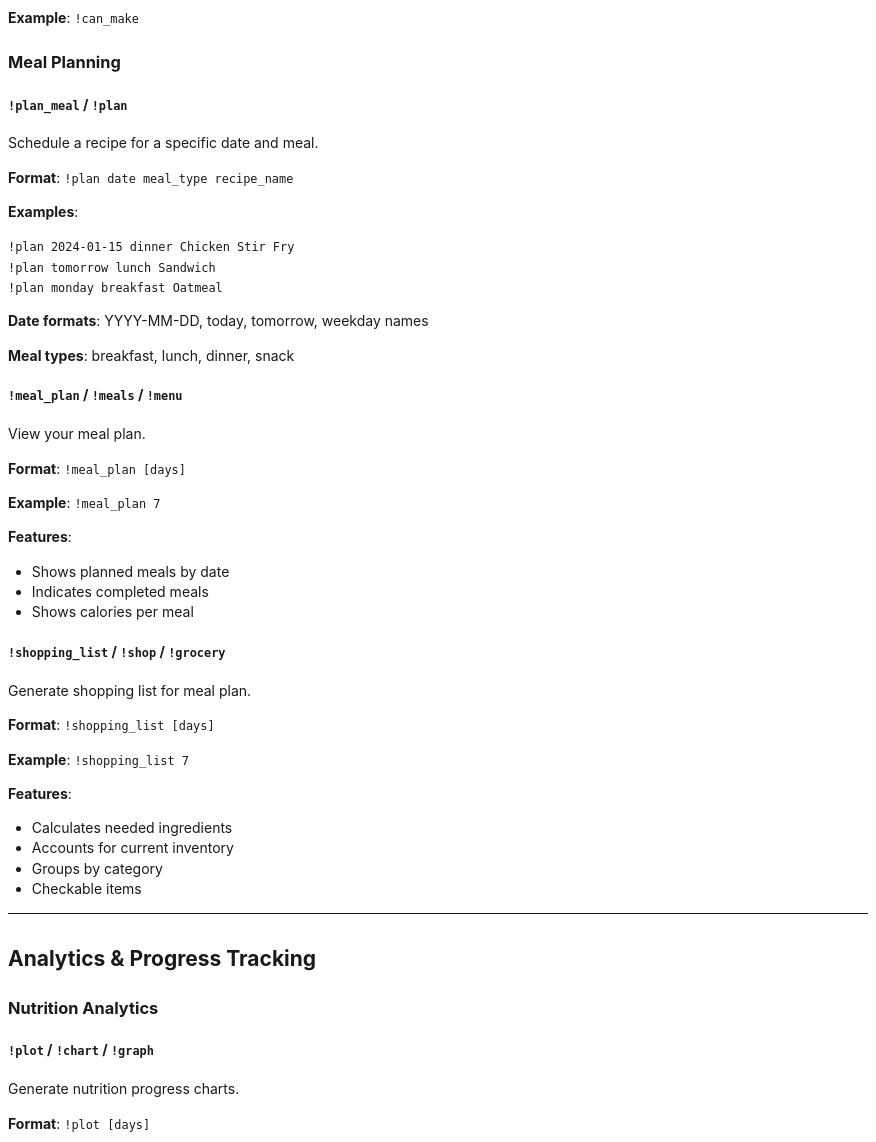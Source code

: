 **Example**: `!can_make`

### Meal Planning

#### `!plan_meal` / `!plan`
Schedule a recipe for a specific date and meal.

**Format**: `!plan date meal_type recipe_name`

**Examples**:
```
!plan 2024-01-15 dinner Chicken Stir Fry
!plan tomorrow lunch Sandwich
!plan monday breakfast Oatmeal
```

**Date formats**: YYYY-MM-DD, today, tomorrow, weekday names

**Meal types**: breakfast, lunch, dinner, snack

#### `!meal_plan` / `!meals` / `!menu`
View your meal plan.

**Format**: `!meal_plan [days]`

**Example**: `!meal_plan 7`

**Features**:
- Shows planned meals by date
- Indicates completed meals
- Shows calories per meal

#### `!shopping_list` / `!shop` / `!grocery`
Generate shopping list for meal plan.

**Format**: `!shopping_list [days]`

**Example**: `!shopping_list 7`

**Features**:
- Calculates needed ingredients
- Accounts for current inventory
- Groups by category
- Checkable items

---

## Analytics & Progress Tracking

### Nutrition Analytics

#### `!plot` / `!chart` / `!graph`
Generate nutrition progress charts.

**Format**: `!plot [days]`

■ ■ ■

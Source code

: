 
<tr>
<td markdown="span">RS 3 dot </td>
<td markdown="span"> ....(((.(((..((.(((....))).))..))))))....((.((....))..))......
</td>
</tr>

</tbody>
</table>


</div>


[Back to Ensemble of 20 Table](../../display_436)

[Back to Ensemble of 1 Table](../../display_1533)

■ ■ ■

▸ **Work instructions**
Filter the entries above and keep only the lines with the word "meals".

▸ **Written solution**
#### `!meal_plan` / `!meals` / `!menu`
- Shows planned meals by date
- Indicates completed meals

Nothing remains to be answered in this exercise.